For software providers, cloud native technologies eliminate the expense of performing maintenance and upgrades on all aspects of functionality tied to their operating system, such as computing power, devices, security, and performance, which tends to add weeks or months to the typical software development cycle. They also allow developers to build and release code quicker and less expensively, while being able to scale their application to meet volume demands. This means lenders don’t have to worry about application performance or avail- ability—plus they can get access to new software tools and capabilities more frequently with rapid release cycles.

Moving forward, lenders should always be looking for new ways to apply digital labor toward automating as many components of the mortgage production process as possible. I used the example of automating document classification and data extraction earlier because most lenders spend ungodly amounts on physical labor for the sole purpose of reviewing loan documents by hand and keying in data to their origination software.
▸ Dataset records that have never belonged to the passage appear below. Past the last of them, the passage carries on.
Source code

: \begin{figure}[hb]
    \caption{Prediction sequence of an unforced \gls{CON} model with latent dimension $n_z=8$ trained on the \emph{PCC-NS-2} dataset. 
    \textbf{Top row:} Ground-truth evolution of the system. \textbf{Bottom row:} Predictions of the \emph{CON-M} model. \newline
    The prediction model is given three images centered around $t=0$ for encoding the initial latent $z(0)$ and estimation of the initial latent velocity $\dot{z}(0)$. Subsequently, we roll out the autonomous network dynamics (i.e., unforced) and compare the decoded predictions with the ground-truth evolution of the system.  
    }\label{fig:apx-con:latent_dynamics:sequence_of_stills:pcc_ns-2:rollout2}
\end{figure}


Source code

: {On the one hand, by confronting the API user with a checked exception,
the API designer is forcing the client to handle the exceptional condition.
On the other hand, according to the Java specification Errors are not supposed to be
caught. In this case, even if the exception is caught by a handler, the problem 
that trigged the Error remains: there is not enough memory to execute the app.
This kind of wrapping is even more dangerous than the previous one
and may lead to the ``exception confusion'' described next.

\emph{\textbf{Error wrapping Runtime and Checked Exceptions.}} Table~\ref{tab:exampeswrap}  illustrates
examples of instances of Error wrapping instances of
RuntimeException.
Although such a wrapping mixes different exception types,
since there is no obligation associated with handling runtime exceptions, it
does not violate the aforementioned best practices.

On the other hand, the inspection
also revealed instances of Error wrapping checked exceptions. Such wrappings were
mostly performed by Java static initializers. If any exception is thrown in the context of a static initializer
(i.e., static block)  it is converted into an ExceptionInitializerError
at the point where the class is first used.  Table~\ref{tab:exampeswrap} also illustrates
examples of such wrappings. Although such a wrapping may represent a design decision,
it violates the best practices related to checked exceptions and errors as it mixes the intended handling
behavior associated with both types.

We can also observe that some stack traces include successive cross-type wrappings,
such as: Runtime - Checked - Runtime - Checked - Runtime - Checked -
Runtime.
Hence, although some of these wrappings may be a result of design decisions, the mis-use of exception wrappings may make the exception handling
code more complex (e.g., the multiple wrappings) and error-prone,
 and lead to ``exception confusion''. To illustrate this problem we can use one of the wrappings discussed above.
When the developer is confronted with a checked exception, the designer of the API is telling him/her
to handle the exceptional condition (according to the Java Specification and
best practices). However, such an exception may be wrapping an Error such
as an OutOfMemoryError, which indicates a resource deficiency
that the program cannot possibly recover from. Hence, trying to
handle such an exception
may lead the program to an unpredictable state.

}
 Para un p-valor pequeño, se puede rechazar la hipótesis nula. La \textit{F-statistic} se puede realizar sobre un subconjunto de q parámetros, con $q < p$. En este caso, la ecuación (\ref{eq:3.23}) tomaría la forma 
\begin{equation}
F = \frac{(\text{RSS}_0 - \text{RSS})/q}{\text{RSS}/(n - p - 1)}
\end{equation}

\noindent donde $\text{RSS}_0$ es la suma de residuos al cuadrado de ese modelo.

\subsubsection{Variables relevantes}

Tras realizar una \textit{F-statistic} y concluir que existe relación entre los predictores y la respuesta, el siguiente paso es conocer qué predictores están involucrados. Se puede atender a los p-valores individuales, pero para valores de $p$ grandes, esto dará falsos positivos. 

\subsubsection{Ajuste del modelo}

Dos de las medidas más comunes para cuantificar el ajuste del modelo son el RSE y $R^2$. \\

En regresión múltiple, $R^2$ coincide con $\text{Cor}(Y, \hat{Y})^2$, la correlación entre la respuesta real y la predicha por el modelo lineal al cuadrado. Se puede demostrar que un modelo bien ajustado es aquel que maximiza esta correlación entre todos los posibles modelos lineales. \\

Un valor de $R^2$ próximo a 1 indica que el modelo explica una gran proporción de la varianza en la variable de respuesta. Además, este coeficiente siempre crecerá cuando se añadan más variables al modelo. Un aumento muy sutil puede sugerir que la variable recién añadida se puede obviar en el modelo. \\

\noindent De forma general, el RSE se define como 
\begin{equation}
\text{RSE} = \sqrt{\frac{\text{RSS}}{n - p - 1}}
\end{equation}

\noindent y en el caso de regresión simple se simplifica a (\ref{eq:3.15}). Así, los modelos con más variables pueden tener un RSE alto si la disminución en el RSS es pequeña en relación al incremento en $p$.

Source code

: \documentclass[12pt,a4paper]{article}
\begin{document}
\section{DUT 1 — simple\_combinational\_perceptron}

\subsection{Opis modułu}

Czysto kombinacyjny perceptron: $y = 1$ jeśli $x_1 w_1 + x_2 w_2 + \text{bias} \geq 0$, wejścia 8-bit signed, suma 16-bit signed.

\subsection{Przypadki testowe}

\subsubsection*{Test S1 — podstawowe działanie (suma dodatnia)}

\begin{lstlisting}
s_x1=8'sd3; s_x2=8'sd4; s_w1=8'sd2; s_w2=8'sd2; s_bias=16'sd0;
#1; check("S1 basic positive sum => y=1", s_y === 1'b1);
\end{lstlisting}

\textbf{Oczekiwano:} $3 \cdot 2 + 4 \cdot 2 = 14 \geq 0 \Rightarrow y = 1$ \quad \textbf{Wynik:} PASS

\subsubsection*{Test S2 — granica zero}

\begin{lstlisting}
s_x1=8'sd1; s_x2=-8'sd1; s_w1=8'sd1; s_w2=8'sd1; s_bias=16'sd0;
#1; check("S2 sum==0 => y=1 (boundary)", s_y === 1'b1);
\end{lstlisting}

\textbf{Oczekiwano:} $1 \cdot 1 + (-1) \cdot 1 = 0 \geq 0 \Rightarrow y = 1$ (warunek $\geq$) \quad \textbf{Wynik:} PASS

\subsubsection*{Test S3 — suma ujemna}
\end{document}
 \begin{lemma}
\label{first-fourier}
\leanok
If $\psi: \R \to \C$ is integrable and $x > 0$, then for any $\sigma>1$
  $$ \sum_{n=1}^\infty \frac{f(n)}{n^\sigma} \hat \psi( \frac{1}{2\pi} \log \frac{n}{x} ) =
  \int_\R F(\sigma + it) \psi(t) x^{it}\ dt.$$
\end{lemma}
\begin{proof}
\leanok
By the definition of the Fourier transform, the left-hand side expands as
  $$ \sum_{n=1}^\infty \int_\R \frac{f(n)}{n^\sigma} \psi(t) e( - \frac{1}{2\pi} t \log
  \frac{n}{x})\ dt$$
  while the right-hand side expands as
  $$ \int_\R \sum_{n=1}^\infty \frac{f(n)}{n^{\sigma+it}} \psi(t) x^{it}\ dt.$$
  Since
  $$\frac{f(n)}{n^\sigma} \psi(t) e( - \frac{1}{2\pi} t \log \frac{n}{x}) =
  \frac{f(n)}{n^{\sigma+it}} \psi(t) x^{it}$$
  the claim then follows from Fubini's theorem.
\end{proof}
There is no reason to still be doing this in the year 2020. Similarly, automation can be implemented for secondary market transactions as well as within loan servicing and loss mitigation processes where there are heavy document processing requirements.

Our industry will likely be feeling the impact of the COVID-19 pandemic for years to come. As the dust clears, the last thing lenders should do is pretend that they can go right back to business as usual. That’s nothing but a dead end. But by embracing digital labor, the road ahead is wide open.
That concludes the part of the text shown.